Ministry of Water, Irrigation and Electricity

Agency overview
- Formed: 2010; 16 years ago
- Jurisdiction: Ethiopian government
- Headquarters: Haile G/Silassie Avenue, Addis Ababa, Ethiopia
- Minister responsible: Abraham Belay (Minister of Irrigation and Lowlands) Habtamu Itefa (Ministry of Water and Energy);
- Website: mowe.gov.et

= Ministry of Water, Irrigation and Electricity (Ethiopia) =

Government ministry of Ethiopia

The Ministry of Water, Irrigation and Electricity (Amharic: የውሃ፣ መስኖና ኤሌትሪክ ሚኒስቴር) is an Ethiopian government department responsible for management of water resources, water supply and sanitation, irrigation and energy.

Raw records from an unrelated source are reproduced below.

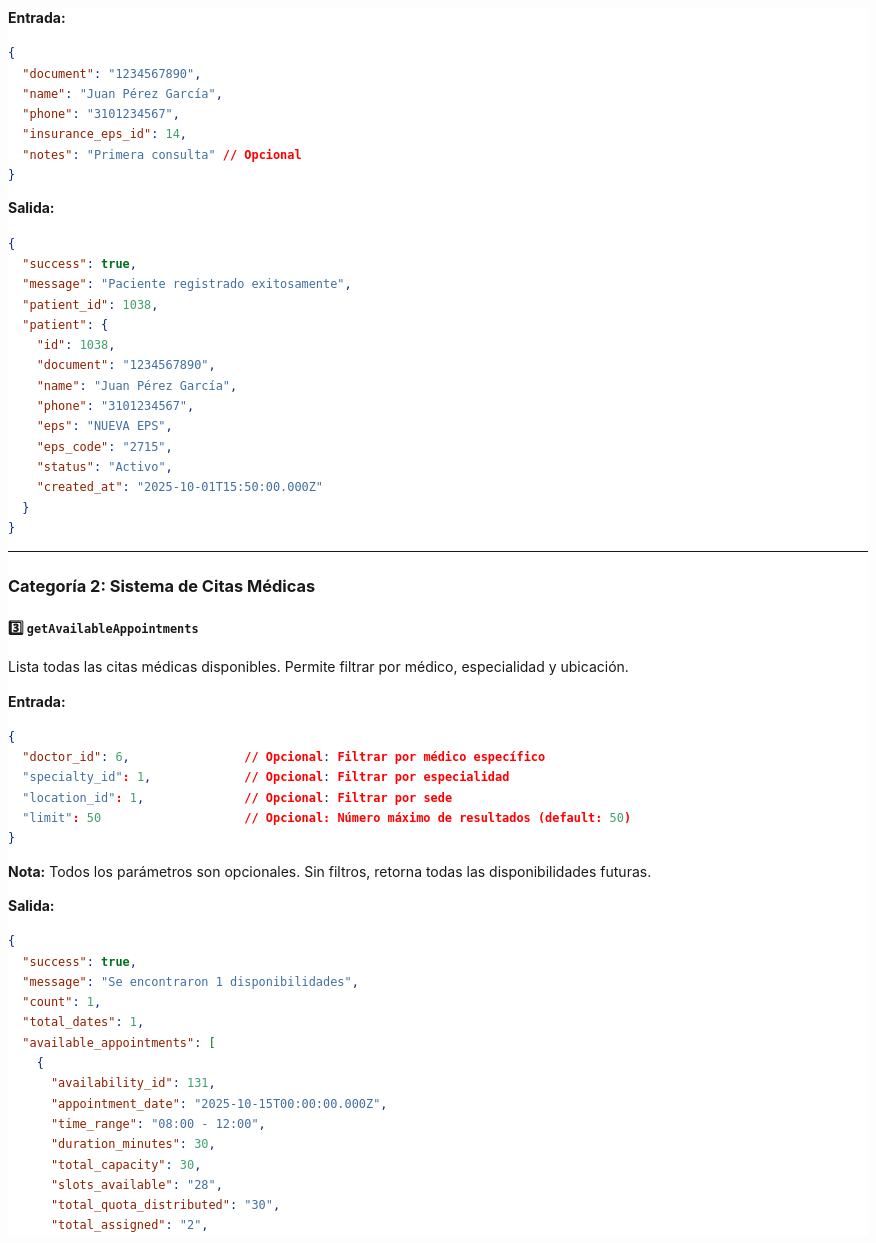 **Entrada:**
```json
{
  "document": "1234567890",
  "name": "Juan Pérez García",
  "phone": "3101234567",
  "insurance_eps_id": 14,
  "notes": "Primera consulta" // Opcional
}
```

**Salida:**
```json
{
  "success": true,
  "message": "Paciente registrado exitosamente",
  "patient_id": 1038,
  "patient": {
    "id": 1038,
    "document": "1234567890",
    "name": "Juan Pérez García",
    "phone": "3101234567",
    "eps": "NUEVA EPS",
    "eps_code": "2715",
    "status": "Activo",
    "created_at": "2025-10-01T15:50:00.000Z"
  }
}
```

---

### Categoría 2: Sistema de Citas Médicas

#### 3️⃣ `getAvailableAppointments`
Lista todas las citas médicas disponibles. Permite filtrar por médico, especialidad y ubicación.

**Entrada:**
```json
{
  "doctor_id": 6,                // Opcional: Filtrar por médico específico
  "specialty_id": 1,             // Opcional: Filtrar por especialidad
  "location_id": 1,              // Opcional: Filtrar por sede
  "limit": 50                    // Opcional: Número máximo de resultados (default: 50)
}
```

**Nota:** Todos los parámetros son opcionales. Sin filtros, retorna todas las disponibilidades futuras.

**Salida:**
```json
{
  "success": true,
  "message": "Se encontraron 1 disponibilidades",
  "count": 1,
  "total_dates": 1,
  "available_appointments": [
    {
      "availability_id": 131,
      "appointment_date": "2025-10-15T00:00:00.000Z",
      "time_range": "08:00 - 12:00",
      "duration_minutes": 30,
      "total_capacity": 30,
      "slots_available": "28",
      "total_quota_distributed": "30",
      "total_assigned": "2",
```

It was established in 2010.

== Overview ==
The ministry was established in 2010. From 2021 to 2024, Aisha Mohammed was appointed by Prime Minister Abiy Ahmed as minister on 6 October 2021. On 20 May 2024, Abraham Belay succeeded as the minister while Aisha replaced his previous role of Defense Minister.

==List of ministers==

- Seleshi Bekele (16 October 2018 – 6 October 2021)
- Aisha Mohammed (6 October 2021 – 20 May 2024)
- Abraham Belay (20 May 2024 – present). He serves under portfolio of Minister of Irrigation and Lowlands along with Habtamu Itefa, the Minister of Water and Energy.